Hockney’s Later Lithographs

Although lithography first entered Hockney’s practice when he was a student, he never abandoned the medium. Instead, he returned to it at key moments across his career, using it alongside etching, photography, and later digital tools to rethink how images are constructed and read. By the late 1960s and 1970s, lithography had become a space for greater play around colour, framing, and the relationship between image and surface.

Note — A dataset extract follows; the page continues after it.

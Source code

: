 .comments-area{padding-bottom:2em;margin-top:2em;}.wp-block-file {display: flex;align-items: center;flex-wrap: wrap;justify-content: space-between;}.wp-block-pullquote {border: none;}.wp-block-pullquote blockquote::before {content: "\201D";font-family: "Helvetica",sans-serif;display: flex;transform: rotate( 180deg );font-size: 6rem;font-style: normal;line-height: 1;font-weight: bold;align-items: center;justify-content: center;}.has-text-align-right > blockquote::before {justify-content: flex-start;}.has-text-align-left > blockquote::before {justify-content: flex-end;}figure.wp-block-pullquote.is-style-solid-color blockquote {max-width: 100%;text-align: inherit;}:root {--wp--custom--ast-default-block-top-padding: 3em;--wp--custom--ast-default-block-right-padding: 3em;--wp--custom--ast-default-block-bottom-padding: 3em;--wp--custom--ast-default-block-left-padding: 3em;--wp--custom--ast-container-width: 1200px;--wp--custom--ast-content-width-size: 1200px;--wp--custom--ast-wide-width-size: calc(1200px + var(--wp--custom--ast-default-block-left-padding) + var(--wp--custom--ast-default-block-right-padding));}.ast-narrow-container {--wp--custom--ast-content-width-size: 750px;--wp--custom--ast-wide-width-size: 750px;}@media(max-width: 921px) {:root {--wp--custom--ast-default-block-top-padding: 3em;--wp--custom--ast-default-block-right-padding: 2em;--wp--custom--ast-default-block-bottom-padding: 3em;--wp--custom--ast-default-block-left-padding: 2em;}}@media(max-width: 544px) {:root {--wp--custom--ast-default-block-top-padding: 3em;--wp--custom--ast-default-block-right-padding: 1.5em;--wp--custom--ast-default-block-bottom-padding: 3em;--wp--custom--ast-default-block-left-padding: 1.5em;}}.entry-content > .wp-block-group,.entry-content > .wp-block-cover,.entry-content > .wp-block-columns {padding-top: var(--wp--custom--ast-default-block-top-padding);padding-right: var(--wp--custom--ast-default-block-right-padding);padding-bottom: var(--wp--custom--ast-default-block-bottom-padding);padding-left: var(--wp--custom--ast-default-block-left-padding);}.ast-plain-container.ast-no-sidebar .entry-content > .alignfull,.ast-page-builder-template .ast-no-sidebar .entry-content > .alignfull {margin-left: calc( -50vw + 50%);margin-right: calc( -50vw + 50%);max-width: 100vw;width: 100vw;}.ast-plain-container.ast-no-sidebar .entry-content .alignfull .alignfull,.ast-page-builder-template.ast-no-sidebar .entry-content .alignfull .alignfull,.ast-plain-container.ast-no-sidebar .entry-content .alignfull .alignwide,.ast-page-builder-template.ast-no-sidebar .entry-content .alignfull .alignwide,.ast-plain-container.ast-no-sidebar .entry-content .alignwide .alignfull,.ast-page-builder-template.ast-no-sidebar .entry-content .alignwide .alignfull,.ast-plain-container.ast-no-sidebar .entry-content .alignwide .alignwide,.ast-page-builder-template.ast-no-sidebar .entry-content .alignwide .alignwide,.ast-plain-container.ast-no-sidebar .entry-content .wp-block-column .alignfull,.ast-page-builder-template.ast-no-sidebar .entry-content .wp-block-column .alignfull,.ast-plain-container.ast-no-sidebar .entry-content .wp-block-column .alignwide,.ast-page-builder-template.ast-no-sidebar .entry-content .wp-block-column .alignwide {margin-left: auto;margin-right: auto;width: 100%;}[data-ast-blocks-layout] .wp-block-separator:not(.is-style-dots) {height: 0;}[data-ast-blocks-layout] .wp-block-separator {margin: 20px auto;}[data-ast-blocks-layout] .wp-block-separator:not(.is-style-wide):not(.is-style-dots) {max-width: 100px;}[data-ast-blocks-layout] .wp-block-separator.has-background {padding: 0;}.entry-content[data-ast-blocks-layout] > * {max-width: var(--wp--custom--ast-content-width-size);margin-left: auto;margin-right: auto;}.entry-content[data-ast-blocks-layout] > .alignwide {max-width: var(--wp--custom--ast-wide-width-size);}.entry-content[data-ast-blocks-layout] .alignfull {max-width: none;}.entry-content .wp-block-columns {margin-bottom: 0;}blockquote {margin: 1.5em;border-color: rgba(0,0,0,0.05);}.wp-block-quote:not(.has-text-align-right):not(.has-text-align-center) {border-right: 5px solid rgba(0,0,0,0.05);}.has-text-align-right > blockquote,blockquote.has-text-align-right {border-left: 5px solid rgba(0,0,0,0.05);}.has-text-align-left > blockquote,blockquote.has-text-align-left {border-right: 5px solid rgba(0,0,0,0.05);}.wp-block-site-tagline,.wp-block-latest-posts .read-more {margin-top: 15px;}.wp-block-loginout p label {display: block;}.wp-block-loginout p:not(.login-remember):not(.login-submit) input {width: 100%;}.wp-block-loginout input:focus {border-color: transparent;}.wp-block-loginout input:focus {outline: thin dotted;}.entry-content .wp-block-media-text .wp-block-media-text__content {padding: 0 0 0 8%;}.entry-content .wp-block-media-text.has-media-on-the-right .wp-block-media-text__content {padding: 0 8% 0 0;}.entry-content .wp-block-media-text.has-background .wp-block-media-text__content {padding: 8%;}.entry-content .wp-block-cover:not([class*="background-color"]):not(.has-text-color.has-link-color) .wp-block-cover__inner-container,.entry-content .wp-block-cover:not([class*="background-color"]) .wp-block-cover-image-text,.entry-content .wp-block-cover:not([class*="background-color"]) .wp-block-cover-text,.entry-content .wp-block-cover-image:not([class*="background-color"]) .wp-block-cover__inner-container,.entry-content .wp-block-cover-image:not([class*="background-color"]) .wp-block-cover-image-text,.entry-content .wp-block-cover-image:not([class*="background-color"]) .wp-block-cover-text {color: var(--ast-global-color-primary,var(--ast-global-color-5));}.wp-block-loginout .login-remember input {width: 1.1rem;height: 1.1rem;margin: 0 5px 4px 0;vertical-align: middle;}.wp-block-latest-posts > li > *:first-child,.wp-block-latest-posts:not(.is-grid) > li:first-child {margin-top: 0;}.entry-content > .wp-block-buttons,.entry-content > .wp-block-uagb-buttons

Works such as Pool Made with Paper and Blue Ink for Book (1980) demonstrate how Hockney adapted lithography to suit his evolving visual language. Here, colour and open space dominate, yet the medium’s defining qualities of clarity, immediacy, and the direct translation of drawing into print remain central. Lithography allowed Hockney to explore repetition and variation, testing how small shifts in colour or composition could alter the mood of an image, a concern that echoes his early interest in structure and visual rhythm.

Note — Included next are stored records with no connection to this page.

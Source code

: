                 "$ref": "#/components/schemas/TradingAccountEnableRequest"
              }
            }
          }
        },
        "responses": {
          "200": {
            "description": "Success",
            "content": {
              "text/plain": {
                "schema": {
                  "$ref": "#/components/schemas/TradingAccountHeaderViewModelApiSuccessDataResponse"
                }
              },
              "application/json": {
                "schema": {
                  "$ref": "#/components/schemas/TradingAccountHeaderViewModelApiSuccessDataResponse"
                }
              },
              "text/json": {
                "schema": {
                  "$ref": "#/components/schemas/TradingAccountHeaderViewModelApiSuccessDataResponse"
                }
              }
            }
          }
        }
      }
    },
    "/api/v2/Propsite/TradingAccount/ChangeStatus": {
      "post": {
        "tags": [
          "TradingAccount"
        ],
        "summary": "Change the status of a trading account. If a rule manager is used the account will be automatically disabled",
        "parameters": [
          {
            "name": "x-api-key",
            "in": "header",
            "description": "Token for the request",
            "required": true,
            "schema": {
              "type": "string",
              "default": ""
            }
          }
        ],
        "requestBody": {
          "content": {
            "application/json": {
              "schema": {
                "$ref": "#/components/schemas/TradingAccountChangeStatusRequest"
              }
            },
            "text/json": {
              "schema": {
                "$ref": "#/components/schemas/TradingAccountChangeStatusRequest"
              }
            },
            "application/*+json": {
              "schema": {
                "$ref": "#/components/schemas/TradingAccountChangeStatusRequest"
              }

From the 1980s onward, lithography also became a means of revisiting established motifs. Portraits such as Red Celia (1984) show how the medium could support bolder colour and simplified forms while retaining a distinctness rooted in drawing. These later lithographs are more expansive than the Bradford works, yet they rely on the same fundamentals, reinforcing Hockney’s enduring interest in how images communicate clearly and immediately.

Hockney’s lithographs show how lithography provided a consistent framework for exploring line, space, repetition, and clarity. The discipline of drawing directly onto stone shaped his understanding of how images communicate, an approach that carried across his later paintings, photography, and digital media.